Today, a 6,000-BTU air conditioner sells for $169 at Best Buy and $179 at Kmart. But smart shoppers know that air conditioners of roughly that size can be had for as little as $99 during peak sales season for air conditioners. But smart shoppers also know that $118 in 1968 is the equivalent of $722.92 today. (You can use the CPI calculator at the Minneapolis Federal Reserve to run the numbers yourself.) In other words, while the consumer price index has increased 612 percent since 1968, the cost of an air conditioner, in 1968 dollars, is literally about one-sixth of what it was when, as Rector notes, “only 36 percent of the public enjoyed air conditioning.”
Rector doesn’t say, by the way, how many of these air-conditioned people in poverty have air conditioners as a result of renting apartments that are equipped with them, have hand-me-downs from a friend or second-hand store, or have 20-year-old units that should have been replaced years ago.
But there’s at least one parable in this that Rector misses, and lies at the heart of an economy that is failing to sustain a decent standard of living for too many of its people.
Back in 1968, U.S. workers made most of the air conditioners and other appliances that were flowing into the consumer economy. Today, all of the consumer brands you see at the major home improvement and department stores are made overseas. That’s a small example of a well-documented trend throughout our economy. We get cheap consumer goods, but at the cost of a lost industrial base that is able to employ people and provide a path out of poverty to self-sufficiency. Back in 1970, there were 17.8 million manufacturing jobs. That number fell to 17.3 million in 2000 and has plummeted since, to 13.4 million in 2008.

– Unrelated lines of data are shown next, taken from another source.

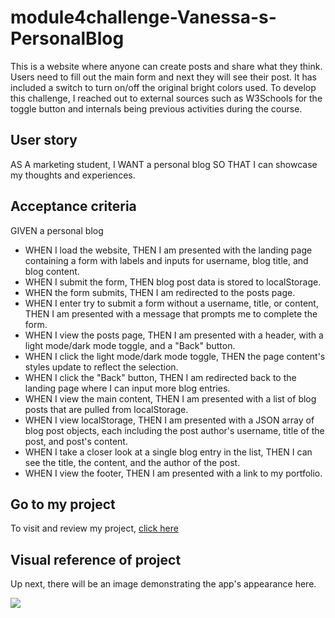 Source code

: # module4challenge-Vanessa-s-PersonalBlog

This is a website where anyone can create posts and share what they think. Users need to fill out the main form and next they will see their post. It has included a switch to turn on/off the original bright colors used. To develop this challenge, I reached out to external sources such as W3Schools for the toggle button and internals being previous activities during the course.

## User story

AS A marketing student,
I WANT a personal blog
SO THAT I can showcase my thoughts and experiences.

## Acceptance criteria

GIVEN a personal blog
* WHEN I load the website,
THEN I am presented with the landing page containing a form with labels and inputs for username, blog title, and blog content.
* WHEN I submit the form,
THEN blog post data is stored to localStorage.
* WHEN the form submits,
THEN I am redirected to the posts page.
* WHEN I enter try to submit a form without a username, title, or content,
THEN I am presented with a message that prompts me to complete the form.
* WHEN I view the posts page,
THEN I am presented with a header, with a light mode/dark mode toggle, and a "Back" button.
* WHEN I click the light mode/dark mode toggle,
THEN the page content's styles update to reflect the selection.
* WHEN I click the "Back" button,
THEN I am redirected back to the landing page where I can input more blog entries.
* WHEN I view the main content,
THEN I am presented with a list of blog posts that are pulled from localStorage.
* WHEN I view localStorage,
THEN I am presented with a JSON array of blog post objects, each including the post author's username, title of the post, and post's content.
* WHEN I take a closer look at a single blog entry in the list,
THEN I can see the title, the content, and the author of the post.
* WHEN I view the footer,
THEN I am presented with a link to my portfolio.

## Go to my project

To visit and review my project, [click here](https://vanzittle.github.io/module4-challenge-Vanessa-PersonalBlog/)

## Visual reference of project
Up next, there will be an image demonstrating the app's appearance here.

![](./Assets/challenge_appReference.gif)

Couple that with the economic policies of the past decade that resulted in higher poverty and lower median income for working-age households at the end of the 2001-2007 economic expansion than at its start, and you have the sorry state of affairs we have today, with median incomes continuing to fall.
Conservatives like Rector would like to keep the conversation about poverty focused on whether people have cable or are having a child out of wedlock, rather than on the structural economic changes unleashed by their own policies that are deepening economic hardship and are making it harder for people to be self-sufficient. It would be good for these conservatives to get out of their own air-conditioned rooms and get a real sense of the damage their ideology has wrought.